Sunni Tribal Leader Is Slain

Gunmen in Iraqi army uniforms storm the chief's Baghdad home, also killing three of his sons and a son-in-law. The motive is unclear.

November 24, 2005|Ashraf Khalil and Caesar Ahmed | Times Staff Writers

BAGHDAD — Dozens of gunmen wearing Iraqi army uniforms killed a prominent Sunni Arab tribal leader and three of his sons in their beds early Wednesday in Baghdad, witnesses and government officials said.

The predawn slayings underscore the perilous security situation as the country heads toward its third national vote in less than a year. Unsolved killings and the discovery of bound, mutilated bodies have become commonplace as speculation grows that at least some of the killers are operating from inside the Iraqi security forces.

Witnesses and relatives say Sheik Kadhim Sarhid Hemaiyem was asleep just before 4 a.m. when his home in the middle-class Hurriya neighborhood was surrounded by gunmen in as many as 10 SUVs and pickup trucks.

"They surrounded the house from all directions, keeping a few cars on the main road for protection," said Abdel Sattar Jabbar, a relative.

Thirty to 35 gunmen stormed the house, Jabbar said, and killed Hemaiyem, 70; his three sons Amir, 35, Waseem, 21 and Allawi, 19; and his son-in-law, identified only as Ali.

"There weren't any confrontations at all," Jabbar said. "Then they immediately dispersed, leaving only the dead bodies behind."

Hemaiyem was leader of the Batta clan of Iraq's powerful Dulaimi tribe, and a distant fellow tribesman of Defense Minister Saadoun Dulaimi. The Dulaimi name is one of a few tribal affiliations that are synonymous with Iraq's Sunni Arab minority, closely linked with the regime of former President Saddam Hussein and to the insurgency.

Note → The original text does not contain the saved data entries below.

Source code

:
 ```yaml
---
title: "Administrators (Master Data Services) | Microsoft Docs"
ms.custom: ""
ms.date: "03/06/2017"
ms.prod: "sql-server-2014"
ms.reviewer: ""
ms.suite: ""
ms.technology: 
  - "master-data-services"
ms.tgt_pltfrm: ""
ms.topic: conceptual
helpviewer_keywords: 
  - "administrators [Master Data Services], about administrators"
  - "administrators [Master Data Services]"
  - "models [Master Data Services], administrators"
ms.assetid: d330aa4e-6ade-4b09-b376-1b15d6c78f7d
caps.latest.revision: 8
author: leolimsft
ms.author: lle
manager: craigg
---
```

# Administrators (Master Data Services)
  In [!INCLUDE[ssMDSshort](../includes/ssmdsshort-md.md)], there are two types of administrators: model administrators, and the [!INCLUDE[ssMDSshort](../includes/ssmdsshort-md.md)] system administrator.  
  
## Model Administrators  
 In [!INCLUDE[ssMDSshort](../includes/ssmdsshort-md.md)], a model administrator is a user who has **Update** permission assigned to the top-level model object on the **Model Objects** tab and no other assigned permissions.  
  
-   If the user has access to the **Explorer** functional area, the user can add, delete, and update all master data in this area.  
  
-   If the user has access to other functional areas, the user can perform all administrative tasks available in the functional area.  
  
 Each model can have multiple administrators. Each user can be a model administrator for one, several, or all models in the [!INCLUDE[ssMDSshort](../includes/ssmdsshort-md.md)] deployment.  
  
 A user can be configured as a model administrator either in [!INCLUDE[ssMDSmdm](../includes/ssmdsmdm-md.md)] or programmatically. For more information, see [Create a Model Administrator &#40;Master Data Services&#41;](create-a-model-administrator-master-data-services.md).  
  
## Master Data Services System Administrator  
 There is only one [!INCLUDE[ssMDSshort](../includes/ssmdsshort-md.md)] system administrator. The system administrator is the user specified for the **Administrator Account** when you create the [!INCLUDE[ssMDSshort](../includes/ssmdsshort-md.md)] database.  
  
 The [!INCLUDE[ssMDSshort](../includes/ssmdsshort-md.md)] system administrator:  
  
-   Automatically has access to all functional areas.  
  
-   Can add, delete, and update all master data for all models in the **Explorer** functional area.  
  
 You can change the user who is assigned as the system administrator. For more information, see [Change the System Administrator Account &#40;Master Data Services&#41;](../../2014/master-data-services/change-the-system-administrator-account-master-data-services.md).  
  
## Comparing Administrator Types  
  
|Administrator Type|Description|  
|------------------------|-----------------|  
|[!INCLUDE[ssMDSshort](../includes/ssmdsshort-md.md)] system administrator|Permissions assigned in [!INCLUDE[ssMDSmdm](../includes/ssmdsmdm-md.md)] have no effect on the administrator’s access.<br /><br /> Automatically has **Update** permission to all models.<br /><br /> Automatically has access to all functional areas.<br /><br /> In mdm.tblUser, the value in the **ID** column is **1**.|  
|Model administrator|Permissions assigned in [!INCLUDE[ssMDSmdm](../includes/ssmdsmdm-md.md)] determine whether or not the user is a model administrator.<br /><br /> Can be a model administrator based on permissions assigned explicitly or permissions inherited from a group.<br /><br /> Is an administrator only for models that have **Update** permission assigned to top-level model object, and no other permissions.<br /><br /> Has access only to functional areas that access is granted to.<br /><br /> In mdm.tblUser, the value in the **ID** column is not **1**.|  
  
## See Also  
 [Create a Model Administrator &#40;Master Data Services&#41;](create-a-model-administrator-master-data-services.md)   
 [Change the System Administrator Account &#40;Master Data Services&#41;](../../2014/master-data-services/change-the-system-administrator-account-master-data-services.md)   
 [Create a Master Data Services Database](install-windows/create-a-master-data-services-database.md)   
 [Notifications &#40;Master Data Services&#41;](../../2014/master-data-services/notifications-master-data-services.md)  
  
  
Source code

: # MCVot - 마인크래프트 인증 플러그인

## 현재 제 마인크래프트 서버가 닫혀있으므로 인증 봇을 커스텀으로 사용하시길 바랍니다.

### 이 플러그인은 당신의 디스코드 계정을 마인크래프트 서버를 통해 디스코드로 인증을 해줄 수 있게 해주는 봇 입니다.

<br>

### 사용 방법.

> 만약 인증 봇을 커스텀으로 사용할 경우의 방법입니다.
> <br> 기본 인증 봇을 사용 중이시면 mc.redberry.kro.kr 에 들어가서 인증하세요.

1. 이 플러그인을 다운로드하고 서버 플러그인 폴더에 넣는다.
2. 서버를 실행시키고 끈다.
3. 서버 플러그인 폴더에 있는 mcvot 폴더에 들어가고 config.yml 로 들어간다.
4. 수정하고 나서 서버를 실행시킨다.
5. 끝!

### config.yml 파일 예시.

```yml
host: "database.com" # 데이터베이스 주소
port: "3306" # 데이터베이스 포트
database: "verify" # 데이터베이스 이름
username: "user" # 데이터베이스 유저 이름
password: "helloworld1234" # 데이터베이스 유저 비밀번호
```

But even police officials could only speculate about whether the killings were sectarian, tribal or connected to the Dec. 15 parliamentary poll, in which Hemaiyem's brother is a candidate.

"This is probably part of tribal revenge or other problems, or it could have political aims as to start sedition among the Iraqi people, especially now that we are few weeks away from the elections," said an officer at the Hurriya police department identified as Brig. Gen. Hammoudi. "I would not be surprised that terrorists have a hand in this."

Family members of the victims, however, point to Iraq's security forces. The killers drove trucks and wore uniforms of the Iraqi army, a common feature in the dozens of mysterious killings and abductions taking place each week in Iraq.

Government officials often respond that police and army uniforms are easily acquired on the black market, and accuse insurgents of trying to tarnish the government's reputation.

But Abdel Moneim Sarhid Hemaiyem, the sheik's brother, said it was unlikely that a heavily armed 10-vehicle convoy of insurgents could easily pass through the dozens of late-night checkpoints that dot the capital without some form of official license.

"They attacked us at 4 a.m. during the curfew, so they had to be from authority," Hemaiyem said as he waited at the Baghdad morgue to receive the bodies of his relatives. "I want to ask the ministers of defense and interior ... why are they killing us?"

Meanwhile, the U.S. Army announced the death of an American soldier Wednesday in central Baghdad from a gunshot wound. The name of the soldier is being withheld pending notification of family. More than 2,100 U.S. military personnel have been killed since the invasion in March 2003.